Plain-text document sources
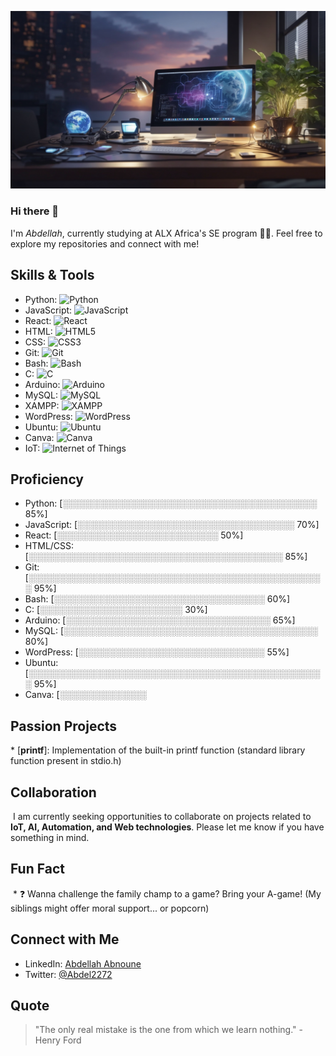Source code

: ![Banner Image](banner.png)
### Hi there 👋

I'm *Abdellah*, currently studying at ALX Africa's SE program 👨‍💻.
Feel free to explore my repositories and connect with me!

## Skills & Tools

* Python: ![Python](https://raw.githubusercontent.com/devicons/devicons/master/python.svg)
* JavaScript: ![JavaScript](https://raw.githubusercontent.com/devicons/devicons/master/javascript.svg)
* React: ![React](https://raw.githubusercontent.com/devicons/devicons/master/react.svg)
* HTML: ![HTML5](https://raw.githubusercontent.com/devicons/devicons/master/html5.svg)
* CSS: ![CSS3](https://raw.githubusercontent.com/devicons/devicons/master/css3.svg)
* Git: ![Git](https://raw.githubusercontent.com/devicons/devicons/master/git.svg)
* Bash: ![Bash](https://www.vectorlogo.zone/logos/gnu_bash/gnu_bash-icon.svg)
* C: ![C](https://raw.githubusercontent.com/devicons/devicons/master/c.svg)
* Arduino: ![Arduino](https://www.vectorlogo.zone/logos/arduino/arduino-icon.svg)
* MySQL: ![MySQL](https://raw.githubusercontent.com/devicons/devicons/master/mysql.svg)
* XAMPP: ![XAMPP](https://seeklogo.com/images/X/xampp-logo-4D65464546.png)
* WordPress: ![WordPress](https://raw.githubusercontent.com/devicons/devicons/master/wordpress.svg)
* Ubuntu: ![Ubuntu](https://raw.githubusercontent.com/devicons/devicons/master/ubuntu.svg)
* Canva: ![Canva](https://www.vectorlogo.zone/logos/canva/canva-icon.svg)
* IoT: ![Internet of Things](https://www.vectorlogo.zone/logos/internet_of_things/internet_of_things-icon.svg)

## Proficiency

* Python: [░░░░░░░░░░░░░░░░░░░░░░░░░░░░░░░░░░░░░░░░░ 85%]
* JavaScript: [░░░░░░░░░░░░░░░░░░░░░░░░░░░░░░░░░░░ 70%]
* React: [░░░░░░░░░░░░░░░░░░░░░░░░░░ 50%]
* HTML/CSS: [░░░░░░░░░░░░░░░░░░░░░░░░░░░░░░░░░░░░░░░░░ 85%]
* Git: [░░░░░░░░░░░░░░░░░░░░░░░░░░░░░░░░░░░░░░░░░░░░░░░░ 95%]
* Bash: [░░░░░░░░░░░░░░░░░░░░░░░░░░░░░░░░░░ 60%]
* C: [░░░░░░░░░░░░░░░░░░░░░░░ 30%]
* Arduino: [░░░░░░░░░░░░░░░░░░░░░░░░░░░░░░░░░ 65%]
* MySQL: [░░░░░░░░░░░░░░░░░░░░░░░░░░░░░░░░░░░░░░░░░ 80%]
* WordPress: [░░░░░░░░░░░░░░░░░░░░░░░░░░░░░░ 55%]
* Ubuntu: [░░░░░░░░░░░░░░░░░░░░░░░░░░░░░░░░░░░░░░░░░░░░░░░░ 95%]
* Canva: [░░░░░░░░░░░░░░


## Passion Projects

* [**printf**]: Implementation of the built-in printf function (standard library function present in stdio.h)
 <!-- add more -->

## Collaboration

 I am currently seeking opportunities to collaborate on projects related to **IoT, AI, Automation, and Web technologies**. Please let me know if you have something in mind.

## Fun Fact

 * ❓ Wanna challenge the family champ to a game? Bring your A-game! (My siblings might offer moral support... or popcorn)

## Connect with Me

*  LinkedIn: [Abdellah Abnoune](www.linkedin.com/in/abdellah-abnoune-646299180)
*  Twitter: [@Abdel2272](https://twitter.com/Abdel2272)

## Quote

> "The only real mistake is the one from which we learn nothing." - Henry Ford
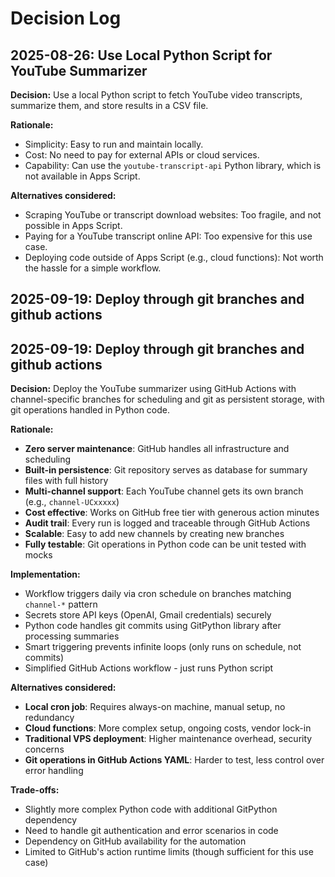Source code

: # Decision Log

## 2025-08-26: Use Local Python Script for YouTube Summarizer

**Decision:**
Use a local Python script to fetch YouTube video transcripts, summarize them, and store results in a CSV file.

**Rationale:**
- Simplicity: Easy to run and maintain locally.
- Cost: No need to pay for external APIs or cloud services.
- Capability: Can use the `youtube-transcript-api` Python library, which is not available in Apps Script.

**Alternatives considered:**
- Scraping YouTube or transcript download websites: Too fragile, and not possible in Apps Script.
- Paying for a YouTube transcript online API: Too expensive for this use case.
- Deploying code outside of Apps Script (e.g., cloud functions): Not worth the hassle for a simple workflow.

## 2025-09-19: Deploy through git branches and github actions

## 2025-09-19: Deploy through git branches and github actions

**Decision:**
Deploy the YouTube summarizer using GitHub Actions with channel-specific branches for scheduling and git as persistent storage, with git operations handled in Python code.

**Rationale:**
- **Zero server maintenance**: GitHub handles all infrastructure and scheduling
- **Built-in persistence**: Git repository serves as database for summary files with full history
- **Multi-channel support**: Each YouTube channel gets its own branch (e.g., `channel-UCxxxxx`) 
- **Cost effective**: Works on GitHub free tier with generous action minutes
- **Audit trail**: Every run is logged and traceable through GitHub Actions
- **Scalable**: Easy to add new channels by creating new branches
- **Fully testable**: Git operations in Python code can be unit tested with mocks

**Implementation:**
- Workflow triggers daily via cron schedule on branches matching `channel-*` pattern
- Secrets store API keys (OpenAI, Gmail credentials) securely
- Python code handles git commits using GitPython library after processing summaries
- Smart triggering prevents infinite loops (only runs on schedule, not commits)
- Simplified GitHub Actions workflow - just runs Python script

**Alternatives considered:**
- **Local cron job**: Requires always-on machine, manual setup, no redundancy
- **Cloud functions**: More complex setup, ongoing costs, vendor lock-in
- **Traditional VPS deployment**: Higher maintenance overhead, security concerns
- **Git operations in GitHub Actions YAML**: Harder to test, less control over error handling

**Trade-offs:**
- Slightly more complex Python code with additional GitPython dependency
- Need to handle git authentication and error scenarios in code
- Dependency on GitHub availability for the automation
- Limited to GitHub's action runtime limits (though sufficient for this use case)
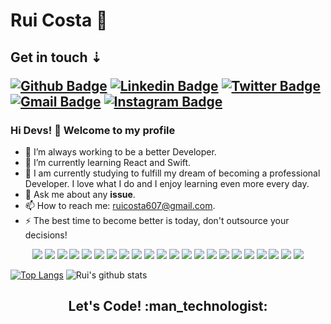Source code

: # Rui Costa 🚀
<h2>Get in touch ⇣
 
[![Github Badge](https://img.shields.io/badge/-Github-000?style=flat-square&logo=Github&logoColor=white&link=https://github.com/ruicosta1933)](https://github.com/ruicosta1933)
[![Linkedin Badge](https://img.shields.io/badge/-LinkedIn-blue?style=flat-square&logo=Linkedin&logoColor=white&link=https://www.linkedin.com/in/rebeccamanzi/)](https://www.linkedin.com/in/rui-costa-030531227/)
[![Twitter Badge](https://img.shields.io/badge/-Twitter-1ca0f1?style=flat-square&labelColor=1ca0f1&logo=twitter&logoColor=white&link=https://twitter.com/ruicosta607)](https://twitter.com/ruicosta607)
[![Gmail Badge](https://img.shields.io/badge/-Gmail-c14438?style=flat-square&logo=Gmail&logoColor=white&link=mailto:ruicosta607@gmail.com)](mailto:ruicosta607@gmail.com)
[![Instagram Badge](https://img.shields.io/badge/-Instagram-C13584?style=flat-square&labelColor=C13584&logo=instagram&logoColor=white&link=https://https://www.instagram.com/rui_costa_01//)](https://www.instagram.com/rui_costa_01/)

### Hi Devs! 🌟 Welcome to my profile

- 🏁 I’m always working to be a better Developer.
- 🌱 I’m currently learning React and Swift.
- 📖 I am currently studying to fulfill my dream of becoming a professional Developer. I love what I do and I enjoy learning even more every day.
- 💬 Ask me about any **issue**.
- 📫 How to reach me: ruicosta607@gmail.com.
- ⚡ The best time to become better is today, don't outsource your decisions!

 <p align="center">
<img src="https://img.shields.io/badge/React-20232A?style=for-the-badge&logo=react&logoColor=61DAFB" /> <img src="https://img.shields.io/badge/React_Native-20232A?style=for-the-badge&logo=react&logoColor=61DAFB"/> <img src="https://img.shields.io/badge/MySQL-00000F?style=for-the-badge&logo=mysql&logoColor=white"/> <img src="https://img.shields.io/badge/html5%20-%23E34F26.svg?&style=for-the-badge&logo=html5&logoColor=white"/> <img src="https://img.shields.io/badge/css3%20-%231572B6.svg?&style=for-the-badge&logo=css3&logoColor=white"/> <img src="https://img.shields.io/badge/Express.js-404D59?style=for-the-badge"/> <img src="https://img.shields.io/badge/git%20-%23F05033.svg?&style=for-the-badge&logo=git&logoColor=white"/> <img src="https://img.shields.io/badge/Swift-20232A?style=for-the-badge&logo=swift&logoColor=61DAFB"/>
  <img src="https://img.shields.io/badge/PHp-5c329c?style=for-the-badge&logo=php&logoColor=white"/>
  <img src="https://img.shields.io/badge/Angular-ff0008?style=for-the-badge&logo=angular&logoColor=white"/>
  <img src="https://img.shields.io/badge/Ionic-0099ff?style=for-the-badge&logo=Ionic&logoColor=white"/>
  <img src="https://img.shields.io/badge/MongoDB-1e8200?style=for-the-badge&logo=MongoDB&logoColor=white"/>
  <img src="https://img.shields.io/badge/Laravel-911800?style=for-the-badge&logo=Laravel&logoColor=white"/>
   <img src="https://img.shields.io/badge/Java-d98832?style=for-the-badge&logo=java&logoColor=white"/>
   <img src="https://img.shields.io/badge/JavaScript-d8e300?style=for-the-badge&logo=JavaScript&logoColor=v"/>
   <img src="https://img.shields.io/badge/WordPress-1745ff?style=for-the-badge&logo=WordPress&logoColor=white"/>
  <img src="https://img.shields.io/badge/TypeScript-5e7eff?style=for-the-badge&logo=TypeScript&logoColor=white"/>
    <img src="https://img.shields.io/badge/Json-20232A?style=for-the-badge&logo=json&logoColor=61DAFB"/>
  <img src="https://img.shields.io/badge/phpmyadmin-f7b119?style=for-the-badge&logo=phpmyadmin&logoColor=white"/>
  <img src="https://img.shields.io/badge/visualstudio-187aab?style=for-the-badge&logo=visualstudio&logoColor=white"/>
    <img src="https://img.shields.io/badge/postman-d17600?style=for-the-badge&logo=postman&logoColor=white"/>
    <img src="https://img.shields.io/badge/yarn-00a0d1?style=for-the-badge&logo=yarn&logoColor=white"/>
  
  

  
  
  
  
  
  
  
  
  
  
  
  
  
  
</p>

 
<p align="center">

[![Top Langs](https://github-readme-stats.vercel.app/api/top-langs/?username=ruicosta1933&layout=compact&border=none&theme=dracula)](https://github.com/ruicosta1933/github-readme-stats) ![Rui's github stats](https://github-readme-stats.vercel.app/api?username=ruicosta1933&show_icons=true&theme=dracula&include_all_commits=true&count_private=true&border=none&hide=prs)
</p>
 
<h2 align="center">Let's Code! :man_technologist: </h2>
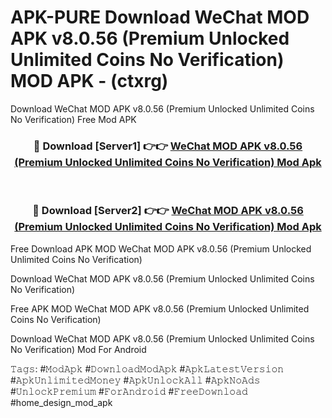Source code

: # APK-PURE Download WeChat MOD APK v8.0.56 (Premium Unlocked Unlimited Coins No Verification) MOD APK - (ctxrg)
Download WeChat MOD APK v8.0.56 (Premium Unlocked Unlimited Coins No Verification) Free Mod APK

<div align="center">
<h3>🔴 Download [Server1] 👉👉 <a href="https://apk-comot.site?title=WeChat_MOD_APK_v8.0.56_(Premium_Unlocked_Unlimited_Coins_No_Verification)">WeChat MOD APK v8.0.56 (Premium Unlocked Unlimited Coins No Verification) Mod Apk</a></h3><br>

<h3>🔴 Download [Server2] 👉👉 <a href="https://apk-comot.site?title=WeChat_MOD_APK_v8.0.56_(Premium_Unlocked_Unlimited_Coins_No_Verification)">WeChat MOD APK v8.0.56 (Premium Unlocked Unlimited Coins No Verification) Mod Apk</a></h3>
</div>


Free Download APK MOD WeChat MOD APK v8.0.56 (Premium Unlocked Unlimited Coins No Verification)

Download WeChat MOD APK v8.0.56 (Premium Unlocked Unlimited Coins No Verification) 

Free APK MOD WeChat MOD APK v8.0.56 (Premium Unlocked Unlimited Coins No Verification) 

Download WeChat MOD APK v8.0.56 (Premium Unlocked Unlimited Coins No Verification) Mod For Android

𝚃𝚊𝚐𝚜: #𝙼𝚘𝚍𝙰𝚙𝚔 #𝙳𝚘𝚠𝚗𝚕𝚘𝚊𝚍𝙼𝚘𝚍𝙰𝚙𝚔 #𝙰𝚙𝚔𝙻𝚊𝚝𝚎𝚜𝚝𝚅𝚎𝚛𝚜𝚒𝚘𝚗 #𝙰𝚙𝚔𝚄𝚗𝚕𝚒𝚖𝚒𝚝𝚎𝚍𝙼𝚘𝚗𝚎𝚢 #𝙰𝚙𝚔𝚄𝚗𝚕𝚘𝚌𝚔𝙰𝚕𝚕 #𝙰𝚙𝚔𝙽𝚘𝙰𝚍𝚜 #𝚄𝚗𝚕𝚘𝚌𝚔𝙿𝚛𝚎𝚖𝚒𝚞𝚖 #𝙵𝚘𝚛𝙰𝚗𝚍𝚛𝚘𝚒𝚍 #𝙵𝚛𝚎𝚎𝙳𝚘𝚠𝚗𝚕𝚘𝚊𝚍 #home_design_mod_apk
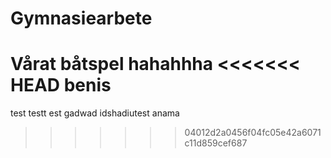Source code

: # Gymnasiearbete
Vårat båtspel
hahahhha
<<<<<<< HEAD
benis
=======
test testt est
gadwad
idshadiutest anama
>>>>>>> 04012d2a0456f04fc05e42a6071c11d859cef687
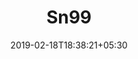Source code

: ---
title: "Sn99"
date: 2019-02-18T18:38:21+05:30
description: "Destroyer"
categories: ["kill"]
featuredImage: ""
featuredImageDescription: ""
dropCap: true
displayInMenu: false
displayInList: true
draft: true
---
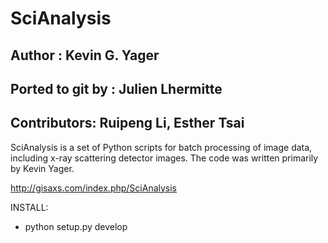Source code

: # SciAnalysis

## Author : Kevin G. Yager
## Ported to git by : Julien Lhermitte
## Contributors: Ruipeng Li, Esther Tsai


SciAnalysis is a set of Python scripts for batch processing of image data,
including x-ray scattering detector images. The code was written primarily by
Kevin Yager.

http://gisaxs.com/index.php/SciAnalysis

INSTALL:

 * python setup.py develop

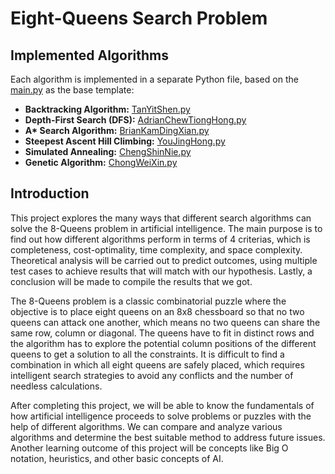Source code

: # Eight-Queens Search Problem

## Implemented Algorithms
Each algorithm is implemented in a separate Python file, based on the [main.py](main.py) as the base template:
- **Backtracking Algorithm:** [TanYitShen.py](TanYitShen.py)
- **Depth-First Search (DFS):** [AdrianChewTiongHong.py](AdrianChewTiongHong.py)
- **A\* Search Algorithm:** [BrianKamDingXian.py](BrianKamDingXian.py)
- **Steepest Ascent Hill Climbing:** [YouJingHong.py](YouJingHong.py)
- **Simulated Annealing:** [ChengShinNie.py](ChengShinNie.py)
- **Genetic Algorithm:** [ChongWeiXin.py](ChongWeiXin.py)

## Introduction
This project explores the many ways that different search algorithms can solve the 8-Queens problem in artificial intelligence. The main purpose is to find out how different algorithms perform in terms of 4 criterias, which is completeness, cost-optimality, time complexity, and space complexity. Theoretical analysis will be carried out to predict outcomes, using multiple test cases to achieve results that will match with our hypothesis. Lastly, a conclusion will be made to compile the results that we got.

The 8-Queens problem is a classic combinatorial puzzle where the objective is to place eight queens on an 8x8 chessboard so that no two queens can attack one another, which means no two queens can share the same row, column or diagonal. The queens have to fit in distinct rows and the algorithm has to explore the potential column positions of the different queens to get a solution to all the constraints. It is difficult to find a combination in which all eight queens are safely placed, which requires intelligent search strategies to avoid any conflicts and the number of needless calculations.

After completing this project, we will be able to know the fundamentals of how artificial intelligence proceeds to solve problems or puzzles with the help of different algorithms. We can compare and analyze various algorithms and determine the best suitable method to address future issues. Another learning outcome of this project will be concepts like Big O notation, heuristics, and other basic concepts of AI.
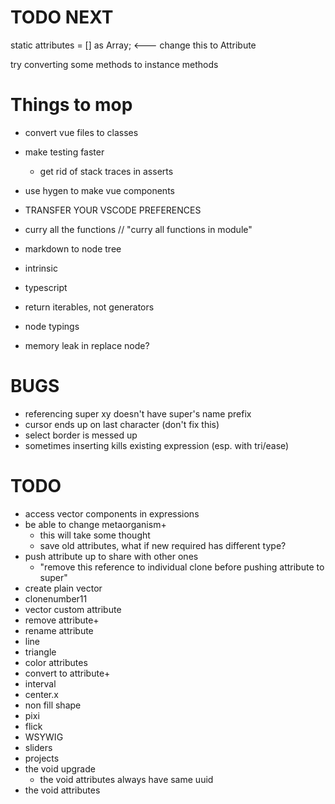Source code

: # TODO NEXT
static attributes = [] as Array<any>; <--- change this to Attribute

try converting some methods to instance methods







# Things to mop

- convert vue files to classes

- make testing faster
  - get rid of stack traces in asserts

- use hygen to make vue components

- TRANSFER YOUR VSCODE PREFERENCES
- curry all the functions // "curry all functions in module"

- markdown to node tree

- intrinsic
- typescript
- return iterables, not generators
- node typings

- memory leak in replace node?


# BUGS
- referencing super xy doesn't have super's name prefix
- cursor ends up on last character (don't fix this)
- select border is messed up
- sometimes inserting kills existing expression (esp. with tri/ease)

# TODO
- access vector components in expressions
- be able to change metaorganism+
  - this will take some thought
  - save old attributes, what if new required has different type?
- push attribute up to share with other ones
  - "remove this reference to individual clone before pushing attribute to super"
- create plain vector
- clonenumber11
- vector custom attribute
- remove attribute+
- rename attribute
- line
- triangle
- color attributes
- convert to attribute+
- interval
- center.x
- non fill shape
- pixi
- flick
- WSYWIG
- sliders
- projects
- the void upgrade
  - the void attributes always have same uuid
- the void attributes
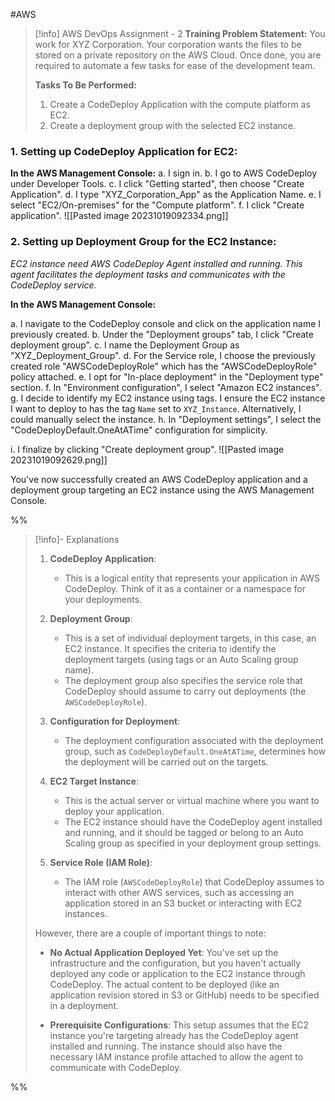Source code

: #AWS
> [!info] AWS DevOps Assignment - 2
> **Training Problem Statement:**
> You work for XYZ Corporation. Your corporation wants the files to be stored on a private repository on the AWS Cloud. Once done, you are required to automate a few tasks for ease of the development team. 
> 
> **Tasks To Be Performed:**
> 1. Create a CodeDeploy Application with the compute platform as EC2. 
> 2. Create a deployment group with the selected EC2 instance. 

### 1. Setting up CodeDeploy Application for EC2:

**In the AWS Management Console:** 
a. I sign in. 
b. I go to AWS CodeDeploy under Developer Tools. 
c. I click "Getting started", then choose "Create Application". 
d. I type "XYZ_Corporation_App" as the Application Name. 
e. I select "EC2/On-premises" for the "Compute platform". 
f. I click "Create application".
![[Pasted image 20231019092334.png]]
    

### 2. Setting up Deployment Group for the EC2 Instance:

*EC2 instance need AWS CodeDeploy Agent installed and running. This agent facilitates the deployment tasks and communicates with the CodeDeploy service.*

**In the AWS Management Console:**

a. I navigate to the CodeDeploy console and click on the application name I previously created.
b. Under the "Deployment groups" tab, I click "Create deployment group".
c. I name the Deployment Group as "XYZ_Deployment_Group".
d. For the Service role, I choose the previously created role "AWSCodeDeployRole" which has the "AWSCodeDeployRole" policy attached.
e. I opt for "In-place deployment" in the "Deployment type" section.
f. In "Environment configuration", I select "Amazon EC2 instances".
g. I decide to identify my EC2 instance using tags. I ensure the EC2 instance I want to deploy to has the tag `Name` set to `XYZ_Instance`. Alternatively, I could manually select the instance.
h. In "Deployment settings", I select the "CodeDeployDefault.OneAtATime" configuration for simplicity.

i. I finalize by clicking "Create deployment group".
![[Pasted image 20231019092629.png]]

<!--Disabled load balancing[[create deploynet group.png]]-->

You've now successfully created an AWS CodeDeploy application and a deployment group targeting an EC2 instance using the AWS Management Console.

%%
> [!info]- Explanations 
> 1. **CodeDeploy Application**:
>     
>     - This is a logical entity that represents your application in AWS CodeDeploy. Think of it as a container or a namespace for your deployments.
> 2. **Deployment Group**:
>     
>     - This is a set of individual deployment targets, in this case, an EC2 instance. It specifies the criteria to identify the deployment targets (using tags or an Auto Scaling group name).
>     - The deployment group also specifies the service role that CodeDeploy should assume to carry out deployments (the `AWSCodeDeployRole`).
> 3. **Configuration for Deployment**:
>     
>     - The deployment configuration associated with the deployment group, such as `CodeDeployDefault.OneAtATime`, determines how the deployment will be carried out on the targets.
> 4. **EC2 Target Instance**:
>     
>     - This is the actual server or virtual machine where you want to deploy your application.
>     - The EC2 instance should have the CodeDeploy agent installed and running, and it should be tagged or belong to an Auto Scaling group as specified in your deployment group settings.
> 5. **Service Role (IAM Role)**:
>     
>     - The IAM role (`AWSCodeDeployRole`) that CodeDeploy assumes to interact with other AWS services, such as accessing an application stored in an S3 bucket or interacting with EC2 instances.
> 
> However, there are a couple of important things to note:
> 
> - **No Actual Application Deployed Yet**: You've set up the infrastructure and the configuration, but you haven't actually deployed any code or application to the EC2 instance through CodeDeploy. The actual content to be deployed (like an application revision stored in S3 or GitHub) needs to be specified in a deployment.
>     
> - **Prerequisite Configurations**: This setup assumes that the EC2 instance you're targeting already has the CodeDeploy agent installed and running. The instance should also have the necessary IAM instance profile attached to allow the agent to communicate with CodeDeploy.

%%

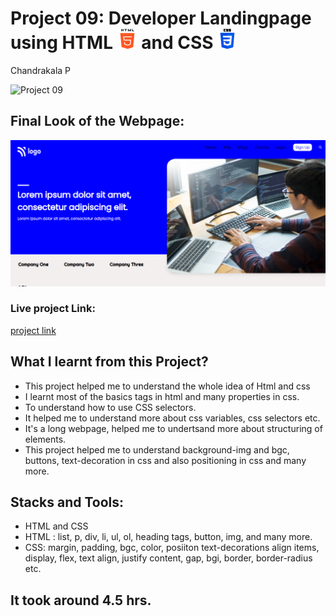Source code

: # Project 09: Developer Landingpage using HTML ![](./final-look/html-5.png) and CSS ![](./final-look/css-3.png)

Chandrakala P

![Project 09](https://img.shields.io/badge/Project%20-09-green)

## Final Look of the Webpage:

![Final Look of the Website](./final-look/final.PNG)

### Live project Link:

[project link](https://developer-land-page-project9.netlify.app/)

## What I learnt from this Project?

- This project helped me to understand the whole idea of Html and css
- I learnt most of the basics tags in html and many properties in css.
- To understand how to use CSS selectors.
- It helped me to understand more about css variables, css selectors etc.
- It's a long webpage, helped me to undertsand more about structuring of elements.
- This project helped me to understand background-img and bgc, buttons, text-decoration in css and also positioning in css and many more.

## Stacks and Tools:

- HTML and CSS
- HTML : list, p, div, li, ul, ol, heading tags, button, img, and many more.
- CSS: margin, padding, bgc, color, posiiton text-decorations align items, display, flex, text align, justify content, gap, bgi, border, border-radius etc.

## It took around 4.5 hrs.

What the task requires: In the data above, the stretch from the line with "## Connect with Me" through the line with "# Decision Log" is to be returned exactly, minus any pictures.

Task result:
## Connect with Me

*  LinkedIn: [Abdellah Abnoune](www.linkedin.com/in/abdellah-abnoune-646299180)
*  Twitter: [@Abdel2272](https://twitter.com/Abdel2272)

## Quote

> "The only real mistake is the one from which we learn nothing." - Henry Ford
Source code

: # Decision Log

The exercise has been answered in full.